Un Anello per domarli, Un Anello per trovarli, un Anello per ghermirli e nel buio incatenarli…
Premessa
che si può saltare a piè pari…
Se solo si potesse fare a meno delle password! La biometrica potrebbe essere la soluzione, ma al momento la sicurezza connessa all'uso di apparecchi per la rilevazione delle impronte digitali e quant'altro sia a portata di tasca e comunque disponibile nei nostri device è del tutto insufficiente per proteggere le nostre informazioni.
Chiunque usi la rete si trova molto presto a dover gestire il login di molteplici siti, ciascuno dei quali richiede la registrazione e quindi poi l'autenticazione per l'accesso.
Ma non tutti i siti sono della medesima importanza, e molto genericamente li possiamo suddividere per categorie di rischio:
- Siti che offrono informazioni liberamente accessibili a tutti.
- Siti in cui inseriamo del contenuto.
- Siti che forniscono servizi a pagamento che non siamo autorizzati a fornire ad altri.
- Siti che forniscono servizi finanziari.
E' chiaro che è una super semplificazione, ma serve solo per ricordare che l'eventuale compromissione della sicurezza di una password produce effetti molto diversi a seconda del sito al quale è stata applicata. Chiaro che se si usa una sola password per tutto, allora si è proprio in cerca di guai. Ma anche l'uso di diverse password, una per ogni "livello di rischio", non è una buona idea. La cosa migliore è quella di avere una password diversa per ogni autentificazione, ma tenerle a memoria è pressoché impossibile.

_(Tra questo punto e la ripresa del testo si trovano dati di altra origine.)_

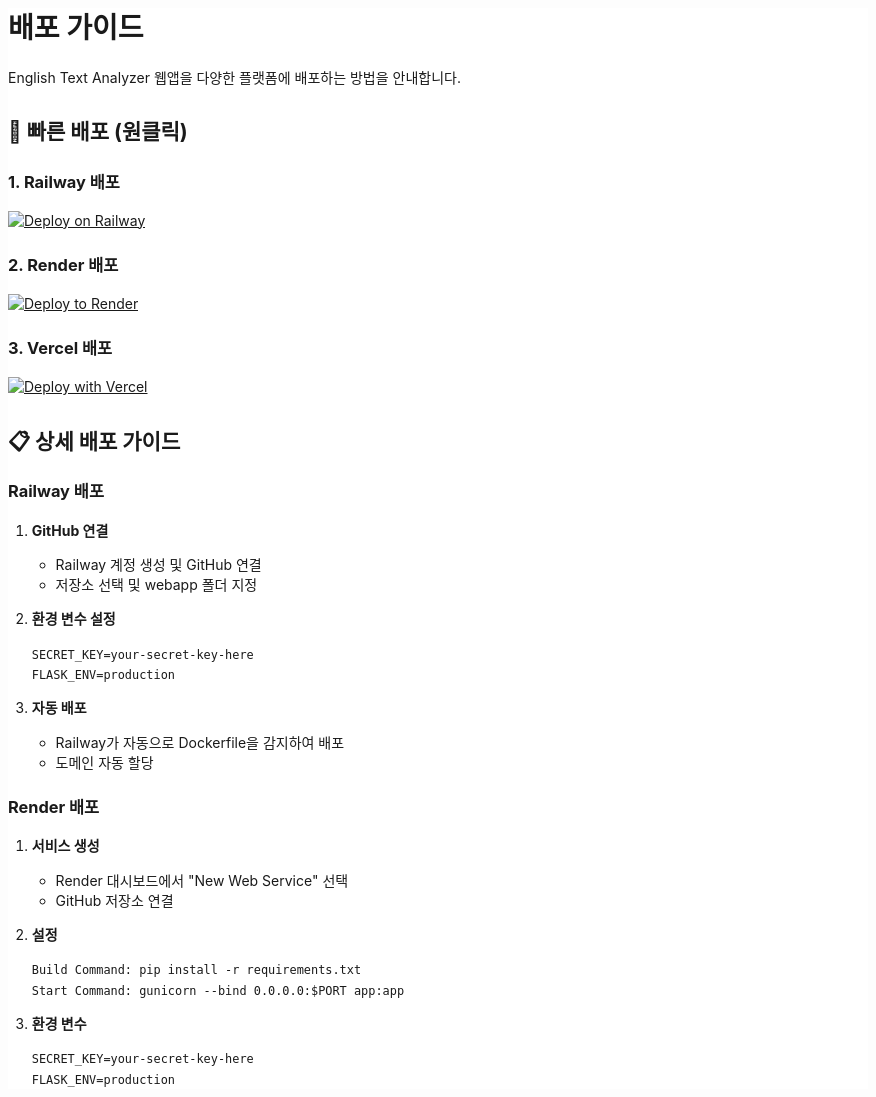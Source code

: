 # 배포 가이드

English Text Analyzer 웹앱을 다양한 플랫폼에 배포하는 방법을 안내합니다.

## 🚀 빠른 배포 (원클릭)

### 1. Railway 배포
[![Deploy on Railway](https://railway.app/button.svg)](https://railway.app/template/your-template-id)

### 2. Render 배포
[![Deploy to Render](https://render.com/images/deploy-to-render-button.svg)](https://render.com/deploy?repo=https://github.com/your-username/english-text-analyzer)

### 3. Vercel 배포
[![Deploy with Vercel](https://vercel.com/button)](https://vercel.com/new/clone?repository-url=https://github.com/your-username/english-text-analyzer/tree/main/webapp)

## 📋 상세 배포 가이드

### Railway 배포

1. **GitHub 연결**
   - Railway 계정 생성 및 GitHub 연결
   - 저장소 선택 및 webapp 폴더 지정

2. **환경 변수 설정**
   ```
   SECRET_KEY=your-secret-key-here
   FLASK_ENV=production
   ```

3. **자동 배포**
   - Railway가 자동으로 Dockerfile을 감지하여 배포
   - 도메인 자동 할당

### Render 배포

1. **서비스 생성**
   - Render 대시보드에서 "New Web Service" 선택
   - GitHub 저장소 연결

2. **설정**
   ```
   Build Command: pip install -r requirements.txt
   Start Command: gunicorn --bind 0.0.0.0:$PORT app:app
   ```

3. **환경 변수**
   ```
   SECRET_KEY=your-secret-key-here
   FLASK_ENV=production
   ```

Poi c'è la questione che riguarda il recupero delle password "dimenticate" (cosa che a me capita più di sovente, ed è il motivo della ricerca di una soluzione più efficiente e sicura, che mi porta alla scrittura di questo post).
Quasi sempre le password possono essere recuperate inserendo il proprio indirizzo di posta elettronica, a cui viene inviata una email con un link alla pagina web di reimpostazione della password.
E qui viene il punto critico: chi si impossessa della nostra email può fare dei danni mostruosi. Può richiedere la password di molti dei siti a cui siamo registrati, cambiare la password e fare il comodo suo a casa nostra.
Io per i siti di home banking non ho problemi (o almeno conto di essere mediamente sicuro) perché uso la chiavetta che genera la "one time password" e fino ad oggi per gli altri siti ho utilizzato una strategia a livelli, a secondo del rischio. Ma così facendo ho comunque troppe password da tenere a mente e spesso mi sbaglio quando torno dopo molto tempo su siti la cui appartenenza a uno dei livelli di rischio non è così evidente. E mi trovo così a dover spesso richiedere il cambio di password perché me la son dimenticata e non mi va di fare troppi tentativi.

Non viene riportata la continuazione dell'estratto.